## [Record excerpts]
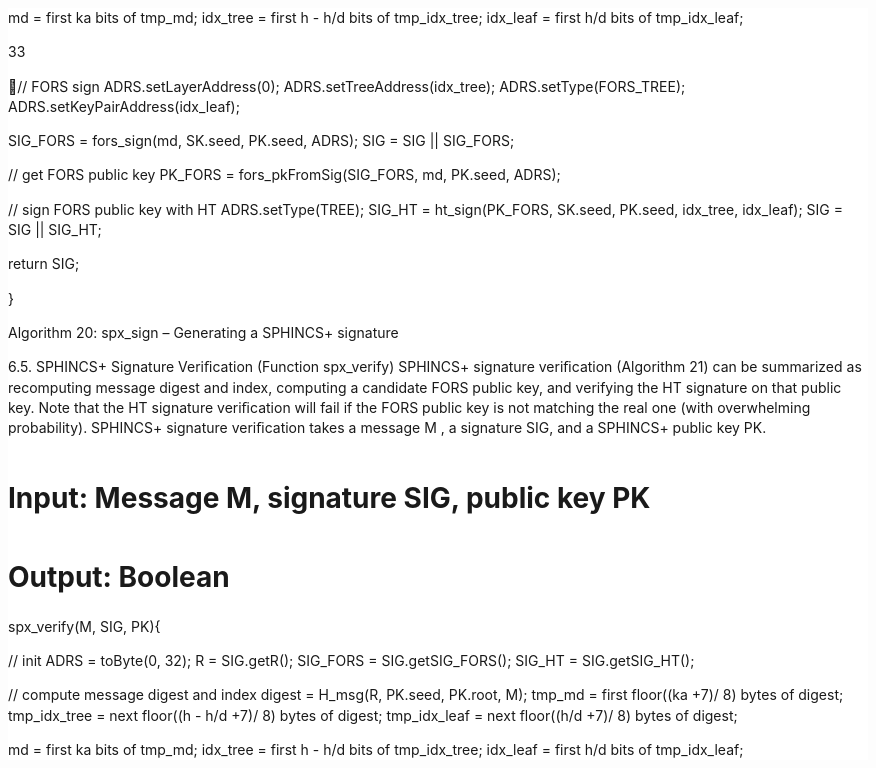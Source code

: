md = first ka bits of tmp_md;
idx_tree = first h - h/d bits of tmp_idx_tree;
idx_leaf = first h/d bits of tmp_idx_leaf;

33

// FORS sign
ADRS.setLayerAddress(0);
ADRS.setTreeAddress(idx_tree);
ADRS.setType(FORS_TREE);
ADRS.setKeyPairAddress(idx_leaf);

SIG_FORS = fors_sign(md, SK.seed, PK.seed, ADRS);
SIG = SIG || SIG_FORS;

// get FORS public key
PK_FORS = fors_pkFromSig(SIG_FORS, md, PK.seed, ADRS);

// sign FORS public key with HT
ADRS.setType(TREE);
SIG_HT = ht_sign(PK_FORS, SK.seed, PK.seed, idx_tree, idx_leaf);
SIG = SIG || SIG_HT;

return SIG;

}

Algorithm 20: spx_sign – Generating a SPHINCS+ signature

6.5. SPHINCS+ Signature Veriﬁcation (Function spx_verify)
SPHINCS+ signature veriﬁcation (Algorithm 21) can be summarized as recomputing message
digest and index, computing a candidate FORS public key, and verifying the HT signature on
that public key. Note that the HT signature veriﬁcation will fail if the FORS public key is
not matching the real one (with overwhelming probability). SPHINCS+ signature veriﬁcation
takes a message M , a signature SIG, and a SPHINCS+ public key PK.

# Input: Message M, signature SIG, public key PK
# Output: Boolean

spx_verify(M, SIG, PK){

// init
ADRS = toByte(0, 32);
R = SIG.getR();
SIG_FORS = SIG.getSIG_FORS();
SIG_HT = SIG.getSIG_HT();

// compute message digest and index
digest = H_msg(R, PK.seed, PK.root, M);
tmp_md = first floor((ka +7)/ 8) bytes of digest;
tmp_idx_tree = next floor((h - h/d +7)/ 8) bytes of digest;
tmp_idx_leaf = next floor((h/d +7)/ 8) bytes of digest;

md = first ka bits of tmp_md;
idx_tree = first h - h/d bits of tmp_idx_tree;
idx_leaf = first h/d bits of tmp_idx_leaf;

## [What you are asked to do]
From the material above, set down exactly the lines starting at the one with "R = SIG.getR();" and ending at the one with "tmp_idx_tree = next", end lines included.

## [Written answer]
R = SIG.getR();
SIG_FORS = SIG.getSIG_FORS();
SIG_HT = SIG.getSIG_HT();

// compute message digest and index
digest = H_msg(R, PK.seed, PK.root, M);
tmp_md = first floor((ka +7)/ 8) bytes of digest;
tmp_idx_tree = next floor((h - h/d +7)/ 8) bytes of digest;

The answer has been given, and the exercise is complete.